Problem to solve:
Reproduce the listing in full, pictures excluded.

#####

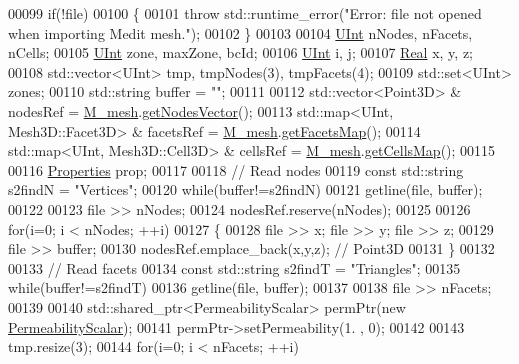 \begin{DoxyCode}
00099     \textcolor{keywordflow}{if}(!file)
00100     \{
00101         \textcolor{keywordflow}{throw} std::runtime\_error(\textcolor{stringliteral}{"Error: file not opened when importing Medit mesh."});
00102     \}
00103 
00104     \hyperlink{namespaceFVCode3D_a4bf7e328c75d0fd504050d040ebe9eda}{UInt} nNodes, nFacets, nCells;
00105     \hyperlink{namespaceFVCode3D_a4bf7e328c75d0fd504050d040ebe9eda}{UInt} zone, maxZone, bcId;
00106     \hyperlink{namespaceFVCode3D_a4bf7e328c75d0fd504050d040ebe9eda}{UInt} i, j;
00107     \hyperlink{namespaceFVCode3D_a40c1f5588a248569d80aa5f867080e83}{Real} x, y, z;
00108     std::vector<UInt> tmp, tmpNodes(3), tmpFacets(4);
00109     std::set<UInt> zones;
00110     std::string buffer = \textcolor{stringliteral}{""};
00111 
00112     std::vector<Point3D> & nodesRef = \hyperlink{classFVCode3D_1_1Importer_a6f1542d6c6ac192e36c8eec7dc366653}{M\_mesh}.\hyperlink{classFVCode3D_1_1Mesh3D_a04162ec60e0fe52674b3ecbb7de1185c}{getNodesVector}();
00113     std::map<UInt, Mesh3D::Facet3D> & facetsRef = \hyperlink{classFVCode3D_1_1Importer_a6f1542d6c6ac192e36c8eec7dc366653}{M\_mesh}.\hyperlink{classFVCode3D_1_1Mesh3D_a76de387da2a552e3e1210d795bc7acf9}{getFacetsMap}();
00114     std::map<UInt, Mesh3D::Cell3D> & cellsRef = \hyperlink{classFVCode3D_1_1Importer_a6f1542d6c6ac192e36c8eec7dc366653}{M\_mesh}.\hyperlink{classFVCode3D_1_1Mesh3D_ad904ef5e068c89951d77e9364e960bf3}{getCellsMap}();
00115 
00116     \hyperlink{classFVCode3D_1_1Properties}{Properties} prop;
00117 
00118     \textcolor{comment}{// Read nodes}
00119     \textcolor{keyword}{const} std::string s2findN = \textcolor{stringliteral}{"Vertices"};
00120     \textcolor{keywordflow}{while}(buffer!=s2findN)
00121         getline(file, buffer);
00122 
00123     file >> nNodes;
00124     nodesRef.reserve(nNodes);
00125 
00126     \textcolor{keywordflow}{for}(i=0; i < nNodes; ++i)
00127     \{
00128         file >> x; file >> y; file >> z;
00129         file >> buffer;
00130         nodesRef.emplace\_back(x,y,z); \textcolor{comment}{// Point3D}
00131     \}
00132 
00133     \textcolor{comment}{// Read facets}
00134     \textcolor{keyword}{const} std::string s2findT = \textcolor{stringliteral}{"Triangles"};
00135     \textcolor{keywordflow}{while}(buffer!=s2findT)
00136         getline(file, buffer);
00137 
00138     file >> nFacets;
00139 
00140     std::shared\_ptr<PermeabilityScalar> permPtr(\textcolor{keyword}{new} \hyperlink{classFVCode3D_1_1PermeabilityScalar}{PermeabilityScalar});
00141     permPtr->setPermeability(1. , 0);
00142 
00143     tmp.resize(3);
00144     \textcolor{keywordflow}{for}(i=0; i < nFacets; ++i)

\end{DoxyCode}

#####

Written solution:
 \begin{DoxyCode}
00099     \textcolor{keywordflow}{if}(!file)
00100     \{
00101         \textcolor{keywordflow}{throw} std::runtime\_error(\textcolor{stringliteral}{"Error: file not opened when importing Medit mesh."});
00102     \}
00103 
00104     \hyperlink{namespaceFVCode3D_a4bf7e328c75d0fd504050d040ebe9eda}{UInt} nNodes, nFacets, nCells;
00105     \hyperlink{namespaceFVCode3D_a4bf7e328c75d0fd504050d040ebe9eda}{UInt} zone, maxZone, bcId;
00106     \hyperlink{namespaceFVCode3D_a4bf7e328c75d0fd504050d040ebe9eda}{UInt} i, j;
00107     \hyperlink{namespaceFVCode3D_a40c1f5588a248569d80aa5f867080e83}{Real} x, y, z;
00108     std::vector<UInt> tmp, tmpNodes(3), tmpFacets(4);
00109     std::set<UInt> zones;
00110     std::string buffer = \textcolor{stringliteral}{""};
00111 
00112     std::vector<Point3D> & nodesRef = \hyperlink{classFVCode3D_1_1Importer_a6f1542d6c6ac192e36c8eec7dc366653}{M\_mesh}.\hyperlink{classFVCode3D_1_1Mesh3D_a04162ec60e0fe52674b3ecbb7de1185c}{getNodesVector}();
00113     std::map<UInt, Mesh3D::Facet3D> & facetsRef = \hyperlink{classFVCode3D_1_1Importer_a6f1542d6c6ac192e36c8eec7dc366653}{M\_mesh}.\hyperlink{classFVCode3D_1_1Mesh3D_a76de387da2a552e3e1210d795bc7acf9}{getFacetsMap}();
00114     std::map<UInt, Mesh3D::Cell3D> & cellsRef = \hyperlink{classFVCode3D_1_1Importer_a6f1542d6c6ac192e36c8eec7dc366653}{M\_mesh}.\hyperlink{classFVCode3D_1_1Mesh3D_ad904ef5e068c89951d77e9364e960bf3}{getCellsMap}();
00115 
00116     \hyperlink{classFVCode3D_1_1Properties}{Properties} prop;
00117 
00118     \textcolor{comment}{// Read nodes}
00119     \textcolor{keyword}{const} std::string s2findN = \textcolor{stringliteral}{"Vertices"};
00120     \textcolor{keywordflow}{while}(buffer!=s2findN)
00121         getline(file, buffer);
00122 
00123     file >> nNodes;
00124     nodesRef.reserve(nNodes);
00125 
00126     \textcolor{keywordflow}{for}(i=0; i < nNodes; ++i)
00127     \{
00128         file >> x; file >> y; file >> z;
00129         file >> buffer;
00130         nodesRef.emplace\_back(x,y,z); \textcolor{comment}{// Point3D}
00131     \}
00132 
00133     \textcolor{comment}{// Read facets}
00134     \textcolor{keyword}{const} std::string s2findT = \textcolor{stringliteral}{"Triangles"};
00135     \textcolor{keywordflow}{while}(buffer!=s2findT)
00136         getline(file, buffer);
00137 
00138     file >> nFacets;
00139 
00140     std::shared\_ptr<PermeabilityScalar> permPtr(\textcolor{keyword}{new} \hyperlink{classFVCode3D_1_1PermeabilityScalar}{PermeabilityScalar});
00141     permPtr->setPermeability(1. , 0);
00142 
00143     tmp.resize(3);
00144     \textcolor{keywordflow}{for}(i=0; i < nFacets; ++i)

\end{DoxyCode}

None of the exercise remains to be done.